Where a line in the records below includes "patch", pull that line out.

Plain-text document sources:

↓↓↓

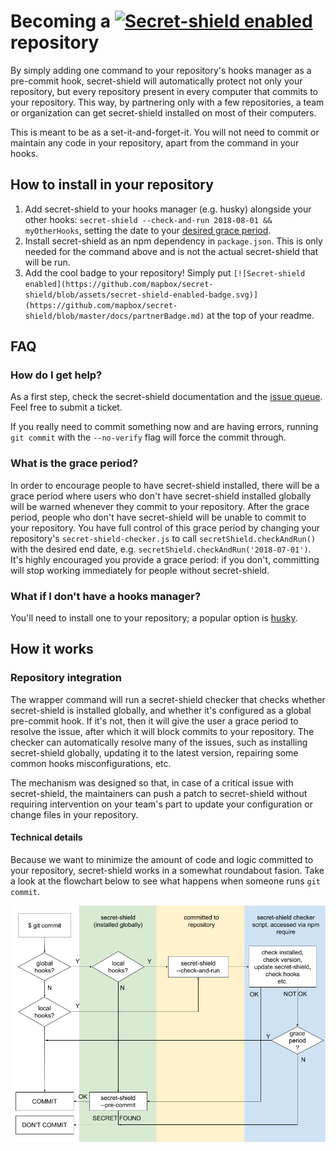 # Becoming a [![Secret-shield enabled](https://github.com/mapbox/secret-shield/blob/assets/secret-shield-enabled-badge.svg)](https://github.com/mapbox/secret-shield/blob/master/docs/partnerBadge.md) repository

By simply adding one command to your repository's hooks manager as a pre-commit hook, secret-shield will automatically protect not only your repository, but every repository present in every computer that commits to your repository. This way, by partnering only with a few repositories, a team or organization can get secret-shield installed on most of their computers.

This is meant to be as a set-it-and-forget-it. You will not need to commit or maintain any code in your repository, apart from the command in your hooks.

## How to install in your repository

1. Add secret-shield to your hooks manager (e.g. husky) alongside your other hooks: `secret-shield --check-and-run 2018-08-01 && myOtherHooks`, setting the date to your [desired grace period](#what-is-the-grace-period).
4. Install secret-shield as an npm dependency in `package.json`. This is only needed for the command above and is not the actual secret-shield that will be run.
5. Add the cool badge to your repository! Simply put `[![Secret-shield enabled](https://github.com/mapbox/secret-shield/blob/assets/secret-shield-enabled-badge.svg)](https://github.com/mapbox/secret-shield/blob/master/docs/partnerBadge.md)` at the top of your readme.

## FAQ

### How do I get help?

As a first step, check the secret-shield documentation and the [issue queue](https://github.com/mapbox/secret-shield/issues). Feel free to submit a ticket.

If you really need to commit something now and are having errors, running `git commit` with the `--no-verify` flag will force the commit through.

### What is the grace period?

In order to encourage people to have secret-shield installed, there will be a grace period where users who don't have secret-shield installed globally will be warned whenever they commit to your repository. After the grace period, people who don't have secret-shield will be unable to commit to your repository. You have full control of this grace period by changing your repository's `secret-shield-checker.js` to call `secretShield.checkAndRun()` with the desired end date, e.g. `secretShield.checkAndRun('2018-07-01')`. It's highly encouraged you provide a grace period: if you don't, committing will stop working immediately for people without secret-shield.

### What if I don't have a hooks manager?

You'll need to install one to your repository; a popular option is [husky](https://github.com/typicode/husky).

## How it works

### Repository integration

The wrapper command will run a secret-shield checker that checks whether secret-shield is installed globally, and whether it's configured as a global pre-commit hook. If it's not, then it will give the user a grace period to resolve the issue, after which it will block commits to your repository. The checker can automatically resolve many of the issues, such as installing secret-shield globally, updating it to the latest version, repairing some common hooks misconfigurations, etc.

The mechanism was designed so that, in case of a critical issue with secret-shield, the maintainers can push a patch to secret-shield without requiring intervention on your team's part to update your configuration or change files in your repository.

#### Technical details

Because we want to minimize the amount of code and logic committed to your repository, secret-shield works in a somewhat roundabout fasion. Take a look at the flowchart below to see what happens when someone runs `git commit`.

![secret-shield flowchart](./assets/flowchart.png)
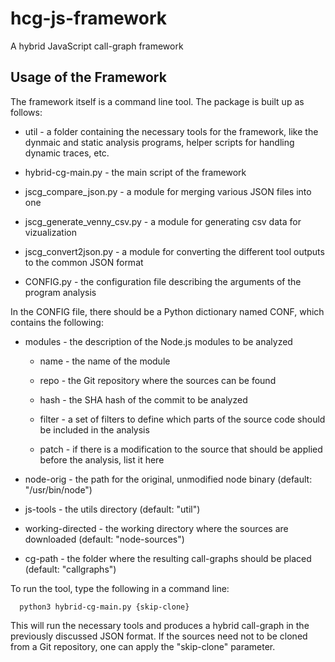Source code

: # hcg-js-framework
A hybrid JavaScript call-graph framework

Usage of the Framework
----------------------

The framework itself is a command line tool. The package is built up as
follows:

-   util - a folder containing the necessary tools for the framework,
    like the dynmaic and static analysis programs, helper scripts for
    handling dynamic traces, etc.

-   hybrid-cg-main.py - the main script of the framework

-   jscg\_compare\_json.py - a module for merging various JSON files
    into one

-   jscg\_generate\_venny\_csv.py - a module for generating csv data
    for vizualization

-   jscg\_convert2json.py - a module for converting the different tool
    outputs to the common JSON format

-   CONFIG.py - the configuration file describing the arguments of the
    program analysis

In the CONFIG file, there should be a Python dictionary named CONF,
which contains the following:

-   modules - the description of the Node.js modules to be analyzed

    -   name - the name of the module

    -   repo - the Git repository where the sources can be found

    -   hash - the SHA hash of the commit to be analyzed

    -   filter - a set of filters to define which parts of the source
        code should be included in the analysis

    -   patch - if there is a modification to the source that should be
        applied before the analysis, list it here

-   node-orig - the path for the original, unmodified node binary
    (default: \"/usr/bin/node\")

-   js-tools - the utils directory (default: \"util\")

-   working-directed - the working directory where the sources are
    downloaded (default: \"node-sources\")

-   cg-path - the folder where the resulting call-graphs should be
    placed (default: \"callgraphs\")

To run the tool, type the following in a command line:

      python3 hybrid-cg-main.py {skip-clone}

This will run the necessary tools and produces a hybrid call-graph in
the previously discussed JSON format. If the sources need not to be
cloned from a Git repository, one can apply the \"skip-clone\"
parameter.
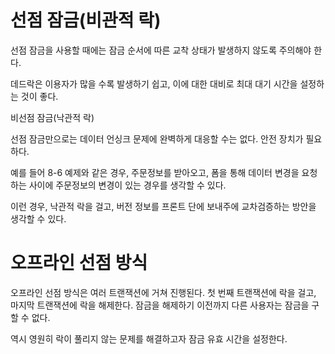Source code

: 선점 잠금(비관적 락)
=

선점 잠금을 사용할 때에는 잠금 순서에 따른 교착 상태가 발생하지 않도록 주의해야 한다.

데드락은 이용자가 많을 수록 발생하기 쉽고, 이에 대한 대비로 최대 대기 시간을 설정하는 것이 좋다.



비선점 잠금(낙관적 락)

선점 잠금만으로는 데이터 언싱크 문제에 완벽하게 대응할 수는 없다. 안전 장치가 필요하다.

예를 들어 8-6 예제와 같은 경우, 주문정보를 받아오고, 폼을 통해 데이터 변경을 요청하는 사이에 주문정보의 변경이 있는 경우를 생각할 수 있다.

이런 경우, 낙관적 락을 걸고, 버전 정보를 프론트 단에 보내주에 교차검증하는 방안을 생각할 수 있다.

오프라인 선점 방식
=
오프라인 선점 방식은 여러 트랜잭션에 거쳐 진행된다. 첫 번째 트랜잭션에 락을 걸고, 마지막 트랜잭션에 락을 해제한다. 잠금을 해제하기 이전까지 다른 사용자는 잠금을 구할 수 없다.

역시 영원히 락이 풀리지 않는 문제를 해결하고자 잠금 유효 시간을 설정한다.


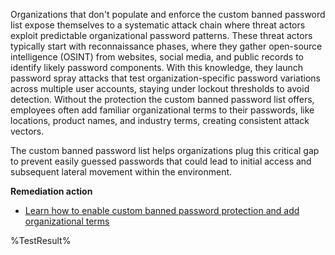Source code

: Organizations that don't populate and enforce the custom banned password list expose themselves to a systematic attack chain where threat actors exploit predictable organizational password patterns. These threat actors typically start with reconnaissance phases, where they gather open-source intelligence (OSINT) from websites, social media, and public records to identify likely password components. With this knowledge, they launch password spray attacks that test organization-specific password variations across multiple user accounts, staying under lockout thresholds to avoid detection. Without the protection the custom banned password list offers, employees often add familiar organizational terms to their passwords, like locations, product names, and industry terms, creating consistent attack vectors. 

The custom banned password list helps organizations plug this critical gap to prevent easily guessed passwords that could lead to initial access and subsequent lateral movement within the environment.

**Remediation action**

- [Learn how to enable custom banned password protection and add organizational terms](https://learn.microsoft.com/entra/identity/authentication/tutorial-configure-custom-password-protection?wt.mc_id=zerotrustrecommendations_automation_content_cnl_csasci)
<!--- Results --->
%TestResult%

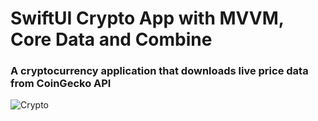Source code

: # SwiftUI Crypto App with MVVM, Core Data and Combine
### A cryptocurrency application that downloads live price data from CoinGecko API

![Crypto](https://github.com/user-attachments/assets/92143450-beab-4ba0-b881-675d7695e396)
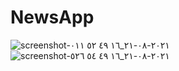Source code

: # NewsApp

![screenshot-٢٠٢١-٠٨-٢١_١٦ ٤٩ ٥٢ ٠١١](https://user-images.githubusercontent.com/60238363/130330692-4e0ef111-e155-414b-9cef-64f341d63f5c.png)
![screenshot-٢٠٢١-٠٨-٢١_١٦ ٤٩ ٥٤ ٥٢٦](https://user-images.githubusercontent.com/60238363/130330694-4acb2d3e-b805-4520-b0b2-112bfd3ad7e4.png)
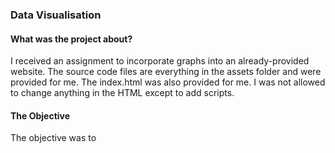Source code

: ### Data Visualisation

#### What was the project about?
I received an assignment to incorporate graphs into an already-provided website. The source code files are everything in the assets folder and were provided for me. The index.html was also provided for me. I was not allowed to change anything in the HTML except to add scripts.

#### The Objective
The objective was to 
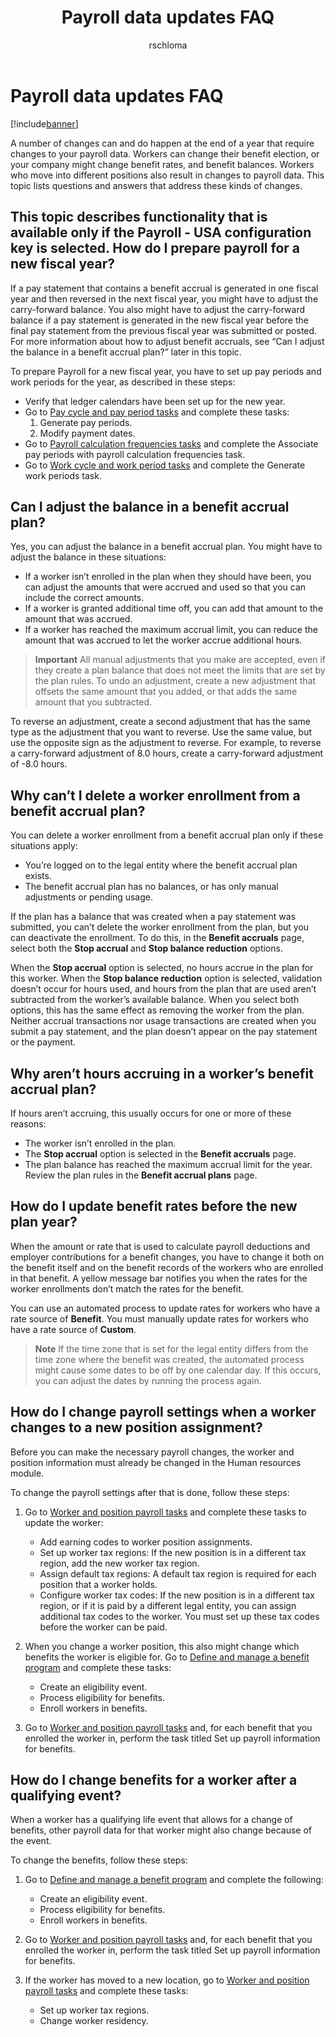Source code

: ﻿---
# required metadata

title: Payroll data updates FAQ
description: A number of changes can and do happen at the end of a year that require changes to your payroll data. Workers can change their benefit election, or your company might change benefit rates, and benefit balances. Workers who move into different positions also result in changes to payroll data. This topic lists questions and answers that address these kinds of changes.
author: rschloma
manager: AnnBe
ms.date: 04/04/2017
ms.topic: article
ms.prod: 
ms.service: Dynamics365Operations
ms.technology: 

# optional metadata

ms.search.form: HcmBenefit, HcmBenefitElementSetup, HcmWorkerEnrollment
# ROBOTS: 
audience: Application User
# ms.devlang: 
# ms.reviewer: 31
ms.search.scope: Operations, Core
# ms.tgt_pltfrm: 
ms.custom: 221444
ms.assetid: 27ccec84-8e9a-465e-9b2a-fbe88d974068
ms.search.region: USA
# ms.search.industry: 
ms.author: brpotter
ms.search.validFrom: 2016-11-30
ms.dyn365.ops.version: Version 1611

---

# Payroll data updates FAQ

[!include[banner](../includes/banner.md)]


A number of changes can and do happen at the end of a year that require changes to your payroll data. Workers can change their benefit election, or your company might change benefit rates, and benefit balances. Workers who move into different positions also result in changes to payroll data. This topic lists questions and answers that address these kinds of changes.

This topic describes functionality that is available only if the **Payroll - USA** configuration key is selected.
How do I prepare payroll for a new fiscal year?
-----------------------------------------------

If a pay statement that contains a benefit accrual is generated in one fiscal year and then reversed in the next fiscal year, you might have to adjust the carry-forward balance. You also might have to adjust the carry-forward balance if a pay statement is generated in the new fiscal year before the final pay statement from the previous fiscal year was submitted or posted. For more information about how to adjust benefit accruals, see “Can I adjust the balance in a benefit accrual plan?” later in this topic.

To prepare Payroll for a new fiscal year, you have to set up pay periods and work periods for the year, as described in these steps:
-   Verify that ledger calendars have been set up for the new year.
-   Go to [Pay cycle and pay period tasks](noam-usa-pay-cycle-pay-period-tasks-sample.md) and complete these tasks:
    1.  Generate pay periods.
    2.  Modify payment dates.
-   Go to [Payroll calculation frequencies tasks](noam-usa-payroll-calculation-frequencies-tasks.md) and complete the Associate pay periods with payroll calculation frequencies task.
-   Go to [Work cycle and work period tasks](noam-usa-work-cycle-work-period-tasks.md) and complete the Generate work periods task.

## Can I adjust the balance in a benefit accrual plan?
Yes, you can adjust the balance in a benefit accrual plan. You might have to adjust the balance in these situations:

-   If a worker isn’t enrolled in the plan when they should have been, you can adjust the amounts that were accrued and used so that you can include the correct amounts.
-   If a worker is granted additional time off, you can add that amount to the amount that was accrued.
-   If a worker has reached the maximum accrual limit, you can reduce the amount that was accrued to let the worker accrue additional hours.

>**Important**
>All manual adjustments that you make are accepted, even if they create a plan balance that does not meet the limits that are set by the plan rules. To undo an adjustment, create a new adjustment that offsets the same amount that you added, or that adds the same amount that you subtracted.

To reverse an adjustment, create a second adjustment that has the same type as the adjustment that you want to reverse. Use the same value, but use the opposite sign as the adjustment to reverse. For example, to reverse a carry-forward adjustment of 8.0 hours, create a carry-forward adjustment of -8.0 hours.

## Why can’t I delete a worker enrollment from a benefit accrual plan?
You can delete a worker enrollment from a benefit accrual plan only if these situations apply:

-   You’re logged on to the legal entity where the benefit accrual plan exists.
-   The benefit accrual plan has no balances, or has only manual adjustments or pending usage.

If the plan has a balance that was created when a pay statement was submitted, you can’t delete the worker enrollment from the plan, but you can deactivate the enrollment. To do this, in the **Benefit accruals** page, select both the **Stop accrual** and **Stop balance reduction** options. 

When the **Stop accrual** option is selected, no hours accrue in the plan for this worker. When the **Stop balance reduction** option is selected, validation doesn’t occur for hours used, and hours from the plan that are used aren’t subtracted from the worker’s available balance. When you select both options, this has the same effect as removing the worker from the plan. Neither accrual transactions nor usage transactions are created when you submit a pay statement, and the plan doesn’t appear on the pay statement or the payment.

## Why aren’t hours accruing in a worker’s benefit accrual plan?
If hours aren’t accruing, this usually occurs for one or more of these reasons:

-   The worker isn’t enrolled in the plan.
-   The **Stop accrual** option is selected in the **Benefit accruals** page.
-   The plan balance has reached the maximum accrual limit for the year. Review the plan rules in the **Benefit accrual plans** page.

## How do I update benefit rates before the new plan year?
When the amount or rate that is used to calculate payroll deductions and employer contributions for a benefit changes, you have to change it both on the benefit itself and on the benefit records of the workers who are enrolled in that benefit. A yellow message bar notifies you when the rates for the worker enrollments don’t match the rates for the benefit.

You can use an automated process to update rates for workers who have a rate source of **Benefit**. You must manually update rates for workers who have a rate source of **Custom**.

> **Note**
>If the time zone that is set for the legal entity differs from the time zone where the benefit was created, the automated process might cause some dates to be off by one calendar day. If this occurs, you can adjust the dates by running the process again.

## How do I change payroll settings when a worker changes to a new position assignment?
Before you can make the necessary payroll changes, the worker and position information must already be changed in the Human resources module.

To change the payroll settings after that is done, follow these steps:
1.  Go to [Worker and position payroll tasks](noam-usa-worker-position-payroll-tasks.md) and complete these tasks to update the worker:
    -   Add earning codes to worker position assignments.
    -   Set up worker tax regions: If the new position is in a different tax region, add the new worker tax region.
    -   Assign default tax regions: A default tax region is required for each position that a worker holds.
    -   Configure worker tax codes: If the new position is in a different tax region, or if it is paid by a different legal entity, you can assign additional tax codes to the worker. You must set up these tax codes before the worker can be paid.

2.  When you change a worker position, this also might change which benefits the worker is eligible for. Go to [Define and manage a benefit program](../manage-benefit-program.md) and complete these tasks:
    -   Create an eligibility event.
    -   Process eligibility for benefits.
    -   Enroll workers in benefits.

3.  Go to [Worker and position payroll tasks](noam-usa-worker-position-payroll-tasks.md) and, for each benefit that you enrolled the worker in, perform the task titled Set up payroll information for benefits.

## How do I change benefits for a worker after a qualifying event?
When a worker has a qualifying life event that allows for a change of benefits, other payroll data for that worker might also change because of the event.

To change the benefits, follow these steps:
1.  Go to [Define and manage a benefit program](../manage-benefit-program.md) and complete the following:
    -   Create an eligibility event.
    -   Process eligibility for benefits.
    -   Enroll workers in benefits.

2.  Go to [Worker and position payroll tasks](noam-usa-worker-position-payroll-tasks.md) and, for each benefit that you enrolled the worker in, perform the task titled Set up payroll information for benefits.
3.  If the worker has moved to a new location, go to [Worker and position payroll tasks](noam-usa-worker-position-payroll-tasks.md) and complete these tasks:
    -   Set up worker tax regions.
    -   Change worker residency.
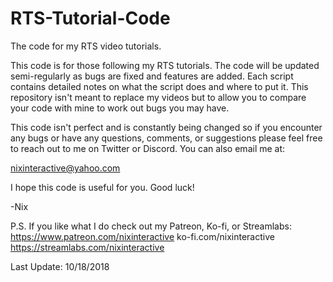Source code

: # RTS-Tutorial-Code
The code for my RTS video tutorials.

This code is for those following my RTS tutorials. The code will be updated semi-regularly as bugs are fixed and features are added. Each script contains detailed notes on what the script does and where to put it. This repository isn't meant to replace my videos but to allow you to compare your code with mine to work out bugs you may have.

This code isn't perfect and is constantly being changed so if you encounter any bugs or have any questions, comments, or suggestions please feel free to reach out to me on Twitter or Discord. You can also email me at:

nixinteractive@yahoo.com

I hope this code is useful for you. Good luck!

-Nix

P.S. If you like what I do check out my Patreon, Ko-fi, or Streamlabs:
https://www.patreon.com/nixinteractive
ko-fi.com/nixinteractive
https://streamlabs.com/nixinteractive

Last Update: 10/18/2018
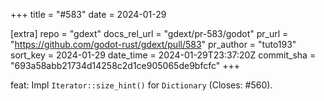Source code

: +++
title = "#583"
date = 2024-01-29

[extra]
repo = "gdext"
docs_rel_url = "gdext/pr-583/godot"
pr_url = "https://github.com/godot-rust/gdext/pull/583"
pr_author = "tuto193"
sort_key = 2024-01-29
date_time = 2024-01-29T23:37:20Z
commit_sha = "693a58abb21734d14258c2d1ce905065de9bfcfc"
+++

feat: Impl `Iterator::size_hint()` for `Dictionary` (Closes: #560).
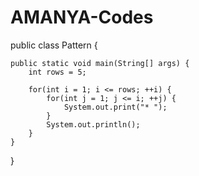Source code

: # AMANYA-Codes
public class Pattern {

    public static void main(String[] args) {
        int rows = 5;

        for(int i = 1; i <= rows; ++i) {
            for(int j = 1; j <= i; ++j) {
                System.out.print("* ");
            }
            System.out.println();
        }
    }
}
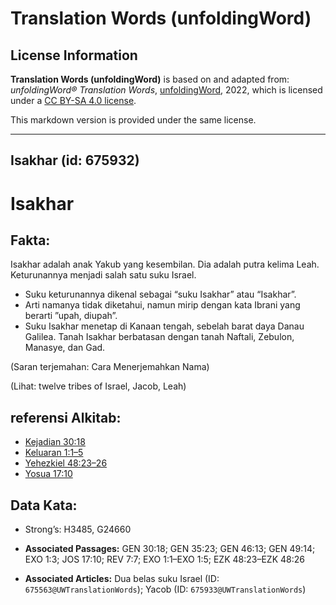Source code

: # Translation Words (unfoldingWord)

## License Information

**Translation Words (unfoldingWord)** is based on and adapted from: _unfoldingWord® Translation Words_, [unfoldingWord](https://unfoldingword.org/utw), 2022, which is licensed under a [CC BY-SA 4.0 license](https://creativecommons.org/licenses/by-sa/4.0/legalcode.en).

This markdown version is provided under the same license.



--------------------------------

## Isakhar (id: 675932)

Isakhar
=======

Fakta:
------

Isakhar adalah anak Yakub yang kesembilan. Dia adalah putra kelima Leah. Keturunannya menjadi salah satu suku Israel.

* Suku keturunannya dikenal sebagai “suku Isakhar” atau “Isakhar”.
* Arti namanya tidak diketahui, namun mirip dengan kata Ibrani yang berarti ”upah, diupah”.
* Suku Isakhar menetap di Kanaan tengah, sebelah barat daya Danau Galilea. Tanah Isakhar berbatasan dengan tanah Naftali, Zebulon, Manasye, dan Gad.

(Saran terjemahan: Cara Menerjemahkan Nama)

(Lihat: twelve tribes of Israel, Jacob, Leah)

referensi Alkitab:
------------------

* [Kejadian 30:18](https://ref.ly/Gen30:18)
* [Keluaran 1:1–5](https://ref.ly/Exod1:1-Exod1:5)
* [Yehezkiel 48:23–26](https://ref.ly/Ezek48:23-Ezek48:26)
* [Yosua 17:10](https://ref.ly/Josh17:10)

Data Kata:
----------

* Strong’s: H3485, G24660

* **Associated Passages:** GEN 30:18; GEN 35:23; GEN 46:13; GEN 49:14; EXO 1:3; JOS 17:10; REV 7:7; EXO 1:1–EXO 1:5; EZK 48:23–EZK 48:26
* **Associated Articles:** Dua belas suku Israel (ID: `675563@UWTranslationWords`); Yacob (ID: `675933@UWTranslationWords`)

↑↑↑

> **Exercise result**
The mechanism was designed so that, in case of a critical issue with secret-shield, the maintainers can push a patch to secret-shield without requiring intervention on your team's part to update your configuration or change files in your repository.
    -   patch - if there is a modification to the source that should be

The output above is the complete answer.